Saved entries

····················

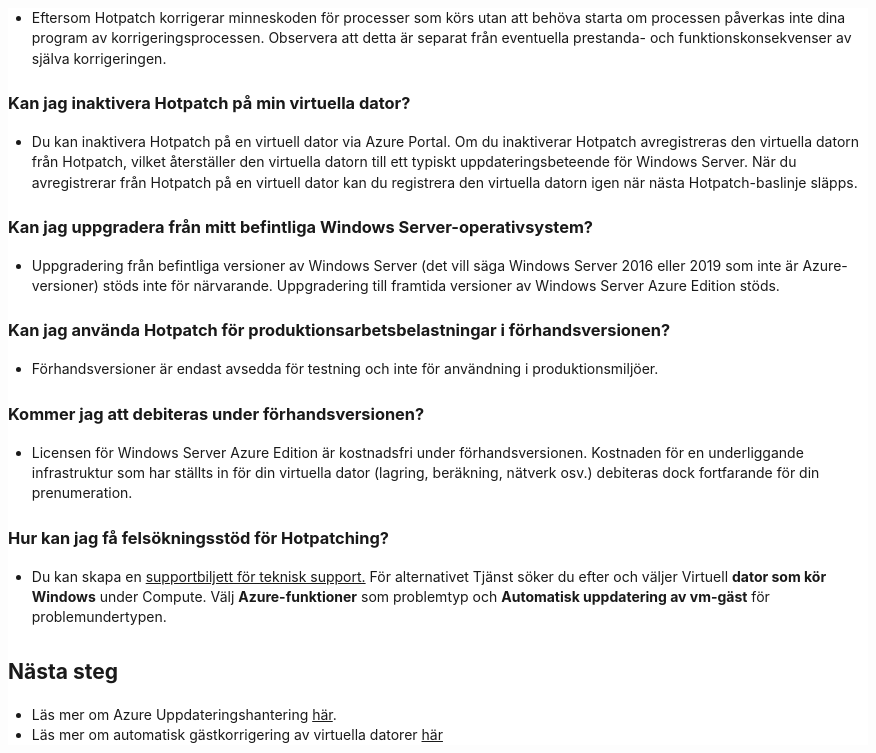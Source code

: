* Eftersom Hotpatch korrigerar minneskoden för processer som körs utan att behöva starta om processen påverkas inte dina program av korrigeringsprocessen. Observera att detta är separat från eventuella prestanda- och funktionskonsekvenser av själva korrigeringen.

### <a name="can-i-turn-off-hotpatch-on-my-vm"></a>Kan jag inaktivera Hotpatch på min virtuella dator?

* Du kan inaktivera Hotpatch på en virtuell dator via Azure Portal.  Om du inaktiverar Hotpatch avregistreras den virtuella datorn från Hotpatch, vilket återställer den virtuella datorn till ett typiskt uppdateringsbeteende för Windows Server.  När du avregistrerar från Hotpatch på en virtuell dator kan du registrera den virtuella datorn igen när nästa Hotpatch-baslinje släpps.

### <a name="can-i-upgrade-from-my-existing-windows-server-os"></a>Kan jag uppgradera från mitt befintliga Windows Server-operativsystem?

* Uppgradering från befintliga versioner av Windows Server (det vill säga Windows Server 2016 eller 2019 som inte är Azure-versioner) stöds inte för närvarande. Uppgradering till framtida versioner av Windows Server Azure Edition stöds.

### <a name="can-i-use-hotpatch-for-production-workloads-during-the-preview"></a>Kan jag använda Hotpatch för produktionsarbetsbelastningar i förhandsversionen?

* Förhandsversioner är endast avsedda för testning och inte för användning i produktionsmiljöer.

### <a name="will-i-be-charged-during-the-preview"></a>Kommer jag att debiteras under förhandsversionen?

* Licensen för Windows Server Azure Edition är kostnadsfri under förhandsversionen. Kostnaden för en underliggande infrastruktur som har ställts in för din virtuella dator (lagring, beräkning, nätverk osv.) debiteras dock fortfarande för din prenumeration.

### <a name="how-can-i-get-troubleshooting-support-for-hotpatching"></a>Hur kan jag få felsökningsstöd för Hotpatching?

* Du kan skapa en [supportbiljett för teknisk support.](https://portal.azure.com/#blade/Microsoft_Azure_Support/HelpAndSupportBlade/newsupportrequest) För alternativet Tjänst söker du efter och väljer Virtuell **dator som kör Windows** under Compute. Välj **Azure-funktioner** som problemtyp och **Automatisk uppdatering av vm-gäst** för problemundertypen.

## <a name="next-steps"></a>Nästa steg

* Läs mer om Azure Uppdateringshantering [här](../automation/update-management/overview.md).
* Läs mer om automatisk gästkorrigering av virtuella datorer [här](../virtual-machines/automatic-vm-guest-patching.md)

····················

EXERCISE REQUIREMENTS:
The records above should be repeated exactly, with no pictures in the copy.

SOLUTION TO THE EXERCISE:
Source code

:* Eftersom Hotpatch korrigerar minneskoden för processer som körs utan att behöva starta om processen påverkas inte dina program av korrigeringsprocessen. Observera att detta är separat från eventuella prestanda- och funktionskonsekvenser av själva korrigeringen.

### <a name="can-i-turn-off-hotpatch-on-my-vm"></a>Kan jag inaktivera Hotpatch på min virtuella dator?

* Du kan inaktivera Hotpatch på en virtuell dator via Azure Portal.  Om du inaktiverar Hotpatch avregistreras den virtuella datorn från Hotpatch, vilket återställer den virtuella datorn till ett typiskt uppdateringsbeteende för Windows Server.  När du avregistrerar från Hotpatch på en virtuell dator kan du registrera den virtuella datorn igen när nästa Hotpatch-baslinje släpps.

### <a name="can-i-upgrade-from-my-existing-windows-server-os"></a>Kan jag uppgradera från mitt befintliga Windows Server-operativsystem?

* Uppgradering från befintliga versioner av Windows Server (det vill säga Windows Server 2016 eller 2019 som inte är Azure-versioner) stöds inte för närvarande. Uppgradering till framtida versioner av Windows Server Azure Edition stöds.

### <a name="can-i-use-hotpatch-for-production-workloads-during-the-preview"></a>Kan jag använda Hotpatch för produktionsarbetsbelastningar i förhandsversionen?

* Förhandsversioner är endast avsedda för testning och inte för användning i produktionsmiljöer.

### <a name="will-i-be-charged-during-the-preview"></a>Kommer jag att debiteras under förhandsversionen?

* Licensen för Windows Server Azure Edition är kostnadsfri under förhandsversionen. Kostnaden för en underliggande infrastruktur som har ställts in för din virtuella dator (lagring, beräkning, nätverk osv.) debiteras dock fortfarande för din prenumeration.

### <a name="how-can-i-get-troubleshooting-support-for-hotpatching"></a>Hur kan jag få felsökningsstöd för Hotpatching?

* Du kan skapa en [supportbiljett för teknisk support.](https://portal.azure.com/#blade/Microsoft_Azure_Support/HelpAndSupportBlade/newsupportrequest) För alternativet Tjänst söker du efter och väljer Virtuell **dator som kör Windows** under Compute. Välj **Azure-funktioner** som problemtyp och **Automatisk uppdatering av vm-gäst** för problemundertypen.

## <a name="next-steps"></a>Nästa steg

* Läs mer om Azure Uppdateringshantering [här](../automation/update-management/overview.md).
* Läs mer om automatisk gästkorrigering av virtuella datorer [här](../virtual-machines/automatic-vm-guest-patching.md)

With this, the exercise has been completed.